_Work instructions_. All that is needed is the number of lines in the records that contain the word "User", stated without anything else.

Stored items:
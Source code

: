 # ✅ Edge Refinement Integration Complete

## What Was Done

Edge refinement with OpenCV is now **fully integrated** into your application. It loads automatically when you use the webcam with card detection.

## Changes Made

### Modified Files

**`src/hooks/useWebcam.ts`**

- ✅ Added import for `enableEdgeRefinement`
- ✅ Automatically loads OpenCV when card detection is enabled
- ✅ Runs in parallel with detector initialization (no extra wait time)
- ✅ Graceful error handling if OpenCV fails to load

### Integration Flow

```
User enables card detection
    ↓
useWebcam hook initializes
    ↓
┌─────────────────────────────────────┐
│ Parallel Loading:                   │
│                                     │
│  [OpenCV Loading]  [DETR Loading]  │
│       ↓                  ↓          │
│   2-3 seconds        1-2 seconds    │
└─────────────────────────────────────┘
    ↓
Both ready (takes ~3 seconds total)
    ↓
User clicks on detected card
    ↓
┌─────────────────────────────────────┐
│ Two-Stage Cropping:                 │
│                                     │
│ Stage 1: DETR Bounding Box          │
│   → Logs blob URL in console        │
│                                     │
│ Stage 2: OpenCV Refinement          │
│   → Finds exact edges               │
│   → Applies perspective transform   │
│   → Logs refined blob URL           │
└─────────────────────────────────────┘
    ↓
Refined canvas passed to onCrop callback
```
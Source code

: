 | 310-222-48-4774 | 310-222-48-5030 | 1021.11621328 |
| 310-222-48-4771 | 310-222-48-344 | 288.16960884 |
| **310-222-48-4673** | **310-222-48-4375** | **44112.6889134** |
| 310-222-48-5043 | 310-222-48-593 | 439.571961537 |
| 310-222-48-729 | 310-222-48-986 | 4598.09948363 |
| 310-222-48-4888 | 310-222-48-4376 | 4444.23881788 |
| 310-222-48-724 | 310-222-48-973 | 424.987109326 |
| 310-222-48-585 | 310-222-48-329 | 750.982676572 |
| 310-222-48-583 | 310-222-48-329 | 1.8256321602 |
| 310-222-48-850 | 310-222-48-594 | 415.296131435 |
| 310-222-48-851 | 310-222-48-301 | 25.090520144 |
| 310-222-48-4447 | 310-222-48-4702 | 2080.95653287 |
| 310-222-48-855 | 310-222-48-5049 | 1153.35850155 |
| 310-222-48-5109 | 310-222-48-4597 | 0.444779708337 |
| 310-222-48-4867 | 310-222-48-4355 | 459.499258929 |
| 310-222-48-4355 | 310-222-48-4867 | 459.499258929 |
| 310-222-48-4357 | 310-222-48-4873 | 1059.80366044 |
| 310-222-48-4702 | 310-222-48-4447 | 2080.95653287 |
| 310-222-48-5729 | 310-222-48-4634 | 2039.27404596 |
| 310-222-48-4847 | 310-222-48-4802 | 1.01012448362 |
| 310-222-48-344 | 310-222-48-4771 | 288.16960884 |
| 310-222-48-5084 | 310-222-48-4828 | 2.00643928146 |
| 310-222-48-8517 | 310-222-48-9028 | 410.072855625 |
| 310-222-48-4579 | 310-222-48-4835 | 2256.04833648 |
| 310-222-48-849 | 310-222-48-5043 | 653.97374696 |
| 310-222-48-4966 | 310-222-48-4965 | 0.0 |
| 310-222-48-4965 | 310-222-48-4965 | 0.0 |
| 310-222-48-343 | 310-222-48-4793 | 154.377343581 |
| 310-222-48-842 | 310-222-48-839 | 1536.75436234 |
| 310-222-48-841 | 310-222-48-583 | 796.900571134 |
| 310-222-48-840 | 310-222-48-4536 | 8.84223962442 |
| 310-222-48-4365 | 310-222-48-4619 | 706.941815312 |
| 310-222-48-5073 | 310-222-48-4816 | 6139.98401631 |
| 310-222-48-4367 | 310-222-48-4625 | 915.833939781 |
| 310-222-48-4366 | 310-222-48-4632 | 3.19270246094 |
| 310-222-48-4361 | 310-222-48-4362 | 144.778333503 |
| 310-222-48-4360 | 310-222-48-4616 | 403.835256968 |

_Written response_. 2